The aim of this article is to give a basic introduction into six shell commands that would be useful to any web developer that regularly works on linux or unix boxes. All of these commands are easy to use and if you aren’t familiar with any of these commands I would suggest that you test out some of the examples and learn all of the capabilities of each command as this is really just a basic taster.

sed

The sed command is used to filter text. It takes text as an input and processes it line by line according to the regex that you define. The output is the modified input. sed is great for running find and replace operations on files and this is where it comes in very handy for web developers. See the following examples:

sed '/^$/d' file.txt
Removes all blank lines from file.txt
sed 's/<br>/<br \/>/g' file.txt
Replaces all <br> tags with <br /> in file.txt
sed 's:<br>:<br />:g' file.txt
Replaces all <br> tags with <br /> (colon delimiter) in file.txt

The first example the regex matches a line with nothing between the beginning ^ and the end $ of the line. The d specifys to delete the pattern that matches.

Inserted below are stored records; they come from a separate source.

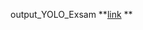  output_YOLO_Exsam **[link](https://drive.google.com/file/d/1zMzSQ3VpzGRr-GmdAStMWQykU5aqpX76/view?usp=sharing) **
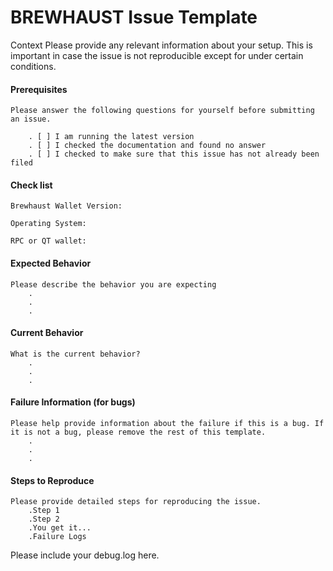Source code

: # BREWHAUST Issue Template

Context
Please provide any relevant information about your setup. This is important in case the issue is not reproducible except for under certain conditions.

#### Prerequisites

    Please answer the following questions for yourself before submitting an issue.

        . [ ] I am running the latest version
        . [ ] I checked the documentation and found no answer
        . [ ] I checked to make sure that this issue has not already been filed

#### Check list

    Brewhaust Wallet Version:

    Operating System:
    
    RPC or QT wallet:
    
#### Expected Behavior

    Please describe the behavior you are expecting
        .
        .
        .
        
#### Current Behavior

    What is the current behavior?
        .
        .
        .
        
#### Failure Information (for bugs)

    Please help provide information about the failure if this is a bug. If it is not a bug, please remove the rest of this template.
        .
        .
        .
        
#### Steps to Reproduce

    Please provide detailed steps for reproducing the issue.
        .Step 1
        .Step 2
        .You get it...
        .Failure Logs

Please include your debug.log here.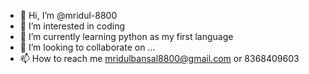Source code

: - 👋 Hi, I’m @mridul-8800
- 👀 I’m interested in coding 
- 🌱 I’m currently learning python as my first language 
- 💞️ I’m looking to collaborate on ...
- 📫 How to reach me mridulbansal8800@gmail.com or 8368409603

<!---
mridul-8800/mridul-8800 is a ✨ special ✨ repository because its `README.md` (this file) appears on your GitHub profile.
You can click the Preview link to take a look at your changes.
--->
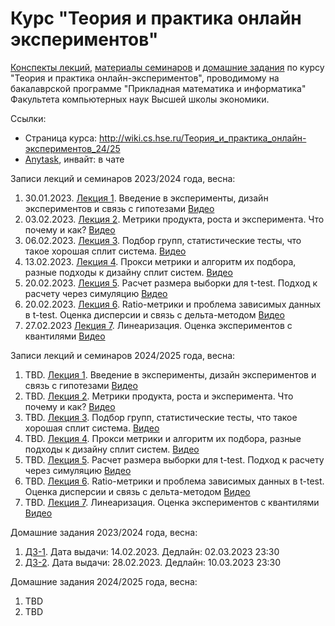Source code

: # Курс "Теория и практика онлайн экспериментов"

[Конспекты лекций](2025-spring/lectures), [материалы семинаров](2025-spring/seminars) и [домашние задания](2025-spring/hw) по курсу "Теория и практика онлайн-экспериментов", проводимому на бакалаврской программе "Прикладная математика и информатика" Факультета компьютерных наук Высшей школы экономики.

Ссылки: 
* Страница курса: http://wiki.cs.hse.ru/Теория_и_практика_онлайн-экспериментов_24/25
* [Anytask](), инвайт: в чате

Записи лекций и семинаров 2023/2024 года, весна:
1. 30.01.2023. [Лекция 1](https://github.com/nbagiyan/online-exp-course/blob/main/2025-spring/lectures/1.pdf). Введение в эксперименты, дизайн экспериментов и связь с гипотезами [Видео](https://youtu.be/bT7u4iO7PfM?si=2GEOwxZ6kdAD4nq8)
2. 03.02.2023. [Лекция 2](https://github.com/nbagiyan/online-exp-course/blob/main/2025-spring/lectures/2.pdf). Метрики продукта, роста и эксперимента. Что почему и как? [Видео](https://youtu.be/CVXWVhMhVm8?si=vpoKdNZzPQ89KZBc)
3. 06.02.2023. [Лекция 3](https://github.com/nbagiyan/online-exp-course/blob/main/2025-spring/lectures/3.pdf). Подбор групп, статистические тесты, что такое хорошая сплит система. [Видео](https://youtu.be/IEme2Qvgtlk?si=uD10oDBa5KBLdgrq)
4. 13.02.2023. [Лекция 4](https://github.com/nbagiyan/online-exp-course/blob/main/2025-spring/lectures/4.pdf). Прокси метрики и алгоритм их подбора, разные подходы к дизайну сплит систем. [Видео](https://youtu.be/lEBTGB9p9cc?si=AOOkyyiEOkNe6AaC)
5. 20.02.2023. [Лекция 5](https://github.com/nbagiyan/online-exp-course/blob/main/2025-spring/lectures/5.pdf). Расчет размера выборки для t-test. Подход к расчету через симуляцию [Видео](https://youtu.be/6-KOCGV8hcs?si=xCLf1vxAV1KhaxnO)
6. 20.02.2023. [Лекция 6](https://github.com/nbagiyan/online-exp-course/blob/main/2025-spring/lectures/6.pdf). Ratio-метрики и проблема зависимых данных в t-test. Оценка дисперсии и связь с дельта-методом [Видео](https://youtu.be/SQVitk3hMdM?si=y2flmjm98L8HWsAu)
7. 27.02.2023 [Лекция 7](https://github.com/nbagiyan/online-exp-course/blob/main/2025-spring/lectures/7.pdf). Линеаризация. Оценка экспериментов с квантилями [Видео](https://youtu.be/qTS5HMWYiY4?si=XRr2tL26Go6RaIXe)


Записи лекций и семинаров 2024/2025 года, весна:
1. TBD. [Лекция 1](https://github.com/nbagiyan/online-exp-course/blob/main/2025-spring/lectures/1.pdf). Введение в эксперименты, дизайн экспериментов и связь с гипотезами [Видео]()
2. TBD. [Лекция 2](https://github.com/nbagiyan/online-exp-course/blob/main/2025-spring/lectures/2.pdf). Метрики продукта, роста и эксперимента. Что почему и как? [Видео]()
3. TBD. [Лекция 3](https://github.com/nbagiyan/online-exp-course/blob/main/2025-spring/lectures/3.pdf). Подбор групп, статистические тесты, что такое хорошая сплит система. [Видео]()
4. TBD. [Лекция 4](https://github.com/nbagiyan/online-exp-course/blob/main/2025-spring/lectures/4.pdf). Прокси метрики и алгоритм их подбора, разные подходы к дизайну сплит систем. [Видео]()
5. TBD. [Лекция 5](https://github.com/nbagiyan/online-exp-course/blob/main/2025-spring/lectures/5.pdf). Расчет размера выборки для t-test. Подход к расчету через симуляцию [Видео]()
6. TBD. [Лекция 6](https://github.com/nbagiyan/online-exp-course/blob/main/2025-spring/lectures/6.pdf). Ratio-метрики и проблема зависимых данных в t-test. Оценка дисперсии и связь с дельта-методом [Видео]()
7. TBD. [Лекция 7](https://github.com/nbagiyan/online-exp-course/blob/main/2025-spring/lectures/7.pdf). Линеаризация. Оценка экспериментов с квантилями [Видео]()


Домашние задания 2023/2024 года, весна:
1. [ДЗ-1](https://github.com/nbagiyan/online-exp-course/blob/main/2024-spring/hw/hw-1/hw1.ipynb). Дата выдачи: 14.02.2023. Дедлайн: 02.03.2023 23:30
2. [ДЗ-2](https://github.com/nbagiyan/online-exp-course/blob/main/2024-spring/hw/hw-2/hw2.ipynb). Дата выдачи: 28.02.2023. Дедлайн: 10.03.2023 23:30

Домашние задания 2024/2025 года, весна:
1. TBD
2. TBD
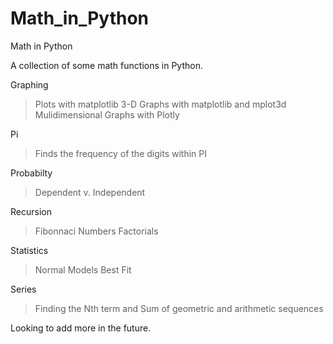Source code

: # Math_in_Python
Math in Python

A collection of some math functions in Python. 

Graphing
 >Plots with matplotlib
 >3-D Graphs with matplotlib and mplot3d
 >Mulidimensional Graphs with Plotly

Pi
 >Finds the frequency of the digits within PI

Probabilty
 >Dependent v. Independent

Recursion
 >Fibonnaci Numbers
 >Factorials
 
Statistics
 >Normal Models
 >Best Fit

Series
 >Finding the Nth term and Sum of geometric and arithmetic sequences
  
Looking to add more in the future. 
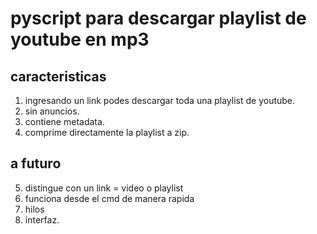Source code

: # pyscript para descargar playlist de youtube en mp3

## caracteristicas
1) ingresando un link podes descargar toda una playlist de youtube.
2) sin anuncios.
3) contiene metadata.
4) comprime directamente la playlist a zip.
## a futuro
5) distingue con un link = video o playlist
6) funciona desde el cmd de manera rapida
7) hilos
8) interfaz.
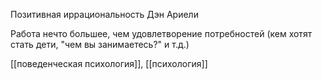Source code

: Позитивная иррациональность Дэн Ариели

Работа нечто большее, чем удовлетворение потребностей (кем хотят стать дети, "чем вы занимаетесь?" и т.д.)

[[поведенческая психология]], [[психология]]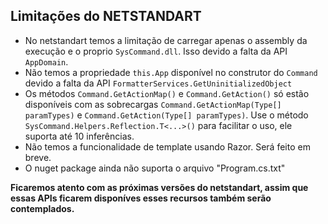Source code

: ## Limitações do NETSTANDART <header-set anchor-name="netstandard" />

* No netstandart temos a limitação de carregar apenas o assembly da execução e o proprio `SysCommand.dll`. Isso devido a falta da API `AppDomain`.
* Não temos a propriedade `this.App` disponível no construtor do `Command` devido a falta da API `FormatterServices.GetUninitializedObject`
* Os métodos `Command.GetActionMap()` e `Command.GetAction()` só estão disponíveis com as sobrecargas `Command.GetActionMap(Type[] paramTypes)` e `Command.GetAction(Type[] paramTypes)`. Use o método `SysCommand.Helpers.Reflection.T<...>()` para facilitar o uso, ele suporta até 10 inferências.
* Não temos a funcionalidade de template usando Razor. Será feito em breve.
* O nuget package ainda não suporta o arquivo "Program.cs.txt"

**Ficaremos atento com as próximas versões do netstandart, assim que essas APIs ficarem disponíves esses recursos também serão contemplados.**
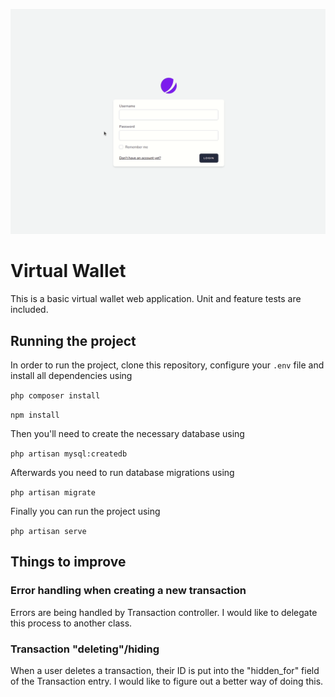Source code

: ![gif of project in action](https://github.com/JanisLeja96/VirtualWallet/blob/master/VirtualWallet.gif)

# Virtual Wallet

This is a basic virtual wallet web application. Unit and feature tests are included.
  
## Running the project

In order to run the project, clone this repository, configure your `.env` file and install all dependencies using

`php composer install`

`npm install`

Then you'll need to create the necessary database using

`php artisan mysql:createdb`

Afterwards you need to run database migrations using  

`php artisan migrate`

Finally you can run the project using  

`php artisan serve` 

## Things to improve  

### Error handling when creating a new transaction  

Errors are being handled by Transaction controller. I would like to delegate this process to another class.

### Transaction "deleting"/hiding

When a user deletes a transaction, their ID is put into the "hidden_for" field of the Transaction entry.
I would like to figure out a better way of doing this.
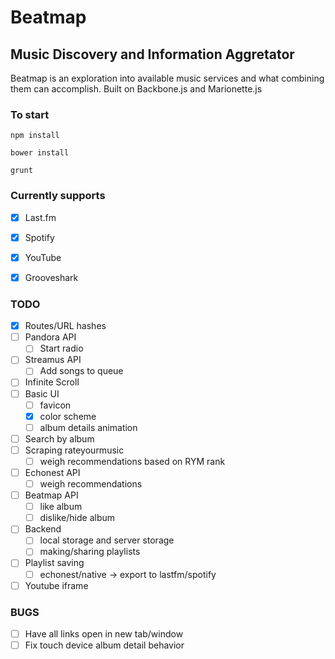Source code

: Beatmap
=======

Music Discovery and Information Aggretator
------------------------------------------

Beatmap is an exploration into available music services and what combining them can accomplish.
Built on Backbone.js and Marionette.js

### To start
`npm install`

`bower install`

`grunt`

### Currently supports
- [x] Last.fm
- [x] Spotify
- [x] YouTube
- [x] Grooveshark


### TODO
- [x] Routes/URL hashes
- [ ] Pandora API
	- [ ] Start radio
- [ ] Streamus API
	- [ ] Add songs to queue
- [ ] Infinite Scroll
- [ ] Basic UI
	- [ ] favicon
	- [x] color scheme
	- [ ] album details animation
- [ ] Search by album
- [ ] Scraping rateyourmusic
	- [ ] weigh recommendations based on RYM rank
- [ ] Echonest API
	- [ ] weigh recommendations
- [ ] Beatmap API
	- [ ] like album
	- [ ] dislike/hide album
- [ ] Backend
	- [ ] local storage and server storage
	- [ ] making/sharing playlists 
- [ ] Playlist saving
	- [ ] echonest/native -> export to lastfm/spotify
- [ ] Youtube iframe

### BUGS
- [ ] Have all links open in new tab/window
- [ ] Fix touch device album detail behavior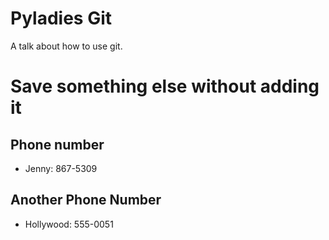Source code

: # Pyladies Git

A talk about how to use git.

# Save something else without adding it

## Phone number

 - Jenny: 867-5309



## Another Phone Number

 - Hollywood: 555-0051
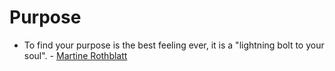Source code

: # Purpose

* To find your purpose is the best feeling ever, it is a "lightning bolt to your soul". - [Martine Rothblatt](https://twitter.com/skybiome)

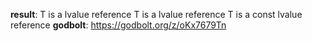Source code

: **result**:
T is a lvalue reference
T is a lvalue reference
T is a const lvalue reference
**godbolt**: https://godbolt.org/z/oKx7679Tn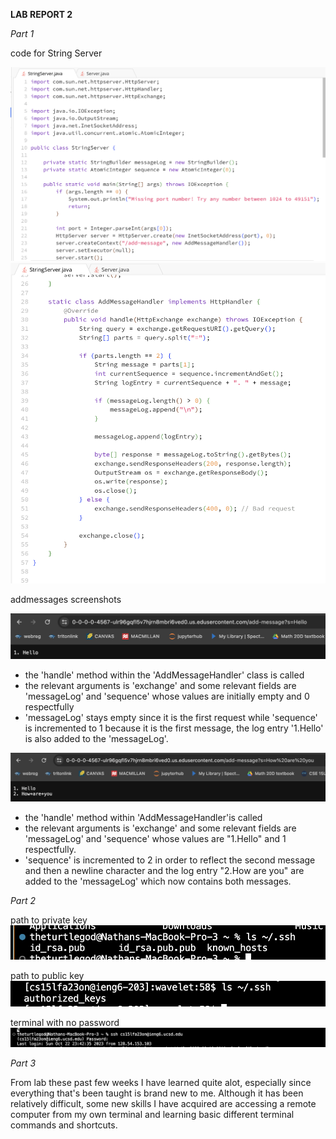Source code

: **LAB REPORT 2**

*Part 1*

code for String Server

![Image](LR2.SScode1.png)
![Image](LR2.SScode2.png)


addmessages screenshots

![Image](LR2.hello.png)
- the 'handle' method within the 'AddMessageHandler' class is called
- the relevant arguments is 'exchange' and some relevant fields are 'messageLog' and 'sequence' whose values are initially empty and 0 respectfully
- 'messageLog' stays empty since it is the first request while 'sequence' is incremented to 1 because it is the first message, the log entry '1.Hello' is also added to the 'messageLog'.

![Image](LR2.HowAreYou.png)
- the 'handle' method within 'AddMessageHandler'is called 
- the relevant arguments is 'exchange' and some relevant fields are 'messageLog' and 'sequence' whose values are "1.Hello" and 1 respectfully.
- 'sequence' is incremented to 2 in order to reflect the second message and then a newline character and the log entry "2.How are you" are added to the 'messageLog' which now contains both messages.


*Part 2*


path to private key
![Image](LR2.private.png)



path to public key
![Image](LR2.public.png)



terminal with no password
![Image](LR2.terminals.png)


*Part 3*

From lab these past few weeks I have learned quite alot, especially since everything that's been taught is brand new to me.
Although it has been relatively difficult, some new skills I have acquired are accessing a remote computer from my own terminal and learning basic different terminal commands and shortcuts.







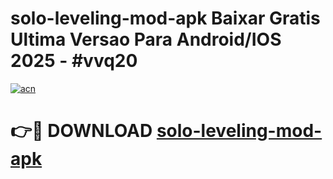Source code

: # solo-leveling-mod-apk Baixar Gratis Ultima Versao Para Android/IOS 2025 - #vvq20

[![acn](https://github.com/user-attachments/assets/0f9c940e-d8b0-45ae-aac7-cd30a18b3e1c)](https://app.mediaupload.pro/?title=solo-leveling-mod-apk&ref=14F)

# 👉🔴 DOWNLOAD [solo-leveling-mod-apk](https://app.mediaupload.pro/?title=solo-leveling-mod-apk&ref=14F)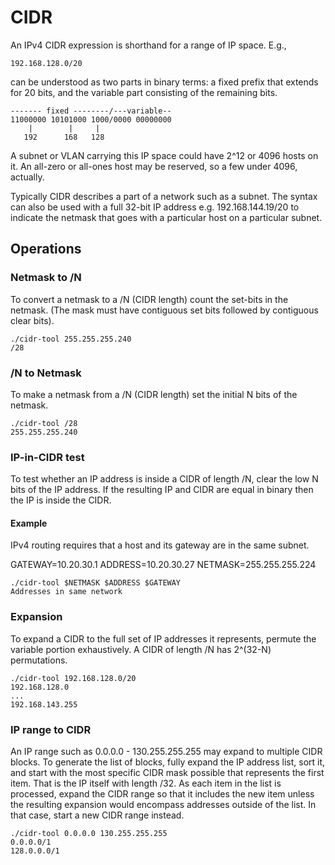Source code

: # CIDR

An IPv4 CIDR expression is shorthand for a range of IP space. E.g.,

    192.168.128.0/20

can be understood as two parts in binary terms: a fixed prefix that extends for
20 bits, and the variable part consisting of the remaining bits.

    ------- fixed --------/---variable--
    11000000 10101000 1000/0000 00000000
        |        |     |      
       192      168   128

A subnet or VLAN carrying this IP space could have 2^12 or 4096 hosts on it.
An all-zero or all-ones host may be reserved, so a few under 4096, actually.

Typically CIDR describes a part of a network such as a subnet. The syntax can
also be used with a full 32-bit IP address e.g. 192.168.144.19/20 to indicate
the netmask that goes with a particular host on a particular subnet.

## Operations

### Netmask to /N

To convert a netmask to a /N (CIDR length) count the set-bits in the netmask.
(The mask must have contiguous set bits followed by contiguous clear bits).

    ./cidr-tool 255.255.255.240
    /28

### /N to Netmask

To make a netmask from a /N (CIDR length) set the initial N bits of the netmask.

    ./cidr-tool /28
    255.255.255.240

### IP-in-CIDR test

To test whether an IP address is inside a CIDR of length /N, clear the low N
bits of the IP address. If the resulting IP and CIDR are equal in binary then
the IP is inside the CIDR.

#### Example

IPv4 routing requires that a host and its gateway are in the same subnet.

GATEWAY=10.20.30.1
ADDRESS=10.20.30.27
NETMASK=255.255.255.224

    ./cidr-tool $NETMASK $ADDRESS $GATEWAY
    Addresses in same network

### Expansion

To expand a CIDR to the full set of IP addresses it represents, permute the
variable portion exhaustively. A CIDR of length /N has 2^(32-N) permutations.

    ./cidr-tool 192.168.128.0/20
    192.168.128.0
    ...
    192.168.143.255

### IP range to CIDR

An IP range such as 0.0.0.0 - 130.255.255.255 may expand to multiple CIDR
blocks.  To generate the list of blocks, fully expand the IP address list, sort
it, and start with the most specific CIDR mask possible that represents the
first item.  That is the IP itself with length /32. As each item in the list is
processed, expand the CIDR range so that it includes the new item unless the
resulting expansion would encompass addresses outside of the list. In that
case, start a new CIDR range instead.

    ./cidr-tool 0.0.0.0 130.255.255.255
    0.0.0.0/1
    128.0.0.0/1

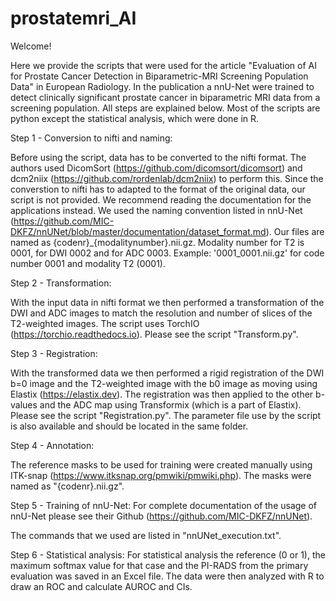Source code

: # prostatemri_AI

Welcome! 

Here we provide the scripts that were used for the article "Evaluation of AI for Prostate Cancer Detection in Biparametric-MRI Screening Population Data" in European Radiology. In the publication a nnU-Net were trained to detect clinically significant prostate cancer in biparametric MRI data from a screening population. All steps are explained below. Most of the scripts are python except the statistical analysis, which were done in R. 


Step 1 - Conversion to nifti and naming:

Before using the script, data has to be converted to the nifti format. The authors used DicomSort (https://github.com/dicomsort/dicomsort) and dcm2niix (https://github.com/rordenlab/dcm2niix) to perform this. Since the converstion to nifti has to adapted to the format of the original data, our script is not provided. We recommend reading the documentation for the applications instead. 
We used the naming convention listed in nnU-Net (https://github.com/MIC-DKFZ/nnUNet/blob/master/documentation/dataset_format.md). Our files are named as {codenr}_{modalitynumber}.nii.gz. Modality number for T2 is 0001, for DWI 0002 and for ADC 0003. Example: '0001_0001.nii.gz' for code number 0001 and modality T2 (0001).


Step 2 - Transformation:

With the input data in nifti format we then performed a transformation of the DWI and ADC images to match the resolution and number of slices of the T2-weighted images. The script uses TorchIO (https://torchio.readthedocs.io). Please see the script "Transform.py". 


Step 3 - Registration:

With the transformed data we then performed a rigid registration of the DWI b=0 image and the T2-weighted image with the b0 image as moving using Elastix (https://elastix.dev). The registration was then applied to the other b-values and the ADC map using Transformix (which is a part of Elastix). Please see the script "Registration.py". The parameter file use by the script is also available and should be located in the same folder. 

Step 4 - Annotation:

The reference masks to be used for training were created manually using ITK-snap (https://www.itksnap.org/pmwiki/pmwiki.php). The masks were named as "{codenr}.nii.gz".


Step 5 - Training of nnU-Net:
For complete documentation of the usage of nnU-Net please see their Github (https://github.com/MIC-DKFZ/nnUNet).

The commands that we used are listed in "nnUNet_execution.txt".


Step 6 - Statistical analysis:
For statistical analysis the reference (0 or 1), the maximum softmax value for that case and the PI-RADS from the primary evaluation was saved in an Excel file. The data were then analyzed with R to draw an ROC and calculate AUROC and CIs. 




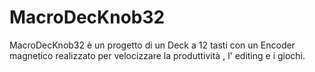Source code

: # MacroDecKnob32
MacroDecKnob32 è un progetto di un Deck a 12 tasti con un Encoder magnetico 
realizzato per velocizzare la produttività , l' editing e i giochi.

The second example is a typical find and replace sed command. The first part inside the slashes is the text to be matched <br> and the next part is the text to make the replacement with: <br \/>. The g means that sed should replace all the matches it comes across. The backslash in the replacement is used to escape the forward slash which is used as the delimiter. Another way to write this to negate the need to escape the forward slash would be to use a different delimiter as in the third example.

grep

grep is good for finding lines in files that match a particular regular expression. By default grep returns the lines that match a regular expression, for example:

grep '^monkey' file.txt

would return all of the lines in file.txt that start (^) with monkey. It is also possible to use the l switch to return the filenames of the files that contain matches as well. This feature is particularly useful when working on a web server. For example if you would like to find all of the files in a website that have a particular piece of text you would first navigate to the root of the site and then run the following command:

grep -lir "some text" *

To explain the switches is quite simple. l means to return filenames instead of the lines that matched. i make the search case insensitive. r makes the search recursive. The text to search for is within the quotes and the * means to look at all files. It’s quite an intensive command so be sure to limit it to only looking from a sensible directory rather than “/”

locate

locate searches a database for all pathnames that match the pattern specified. The database that locate uses is typically updated on a periodic basis depending on what OS you are running.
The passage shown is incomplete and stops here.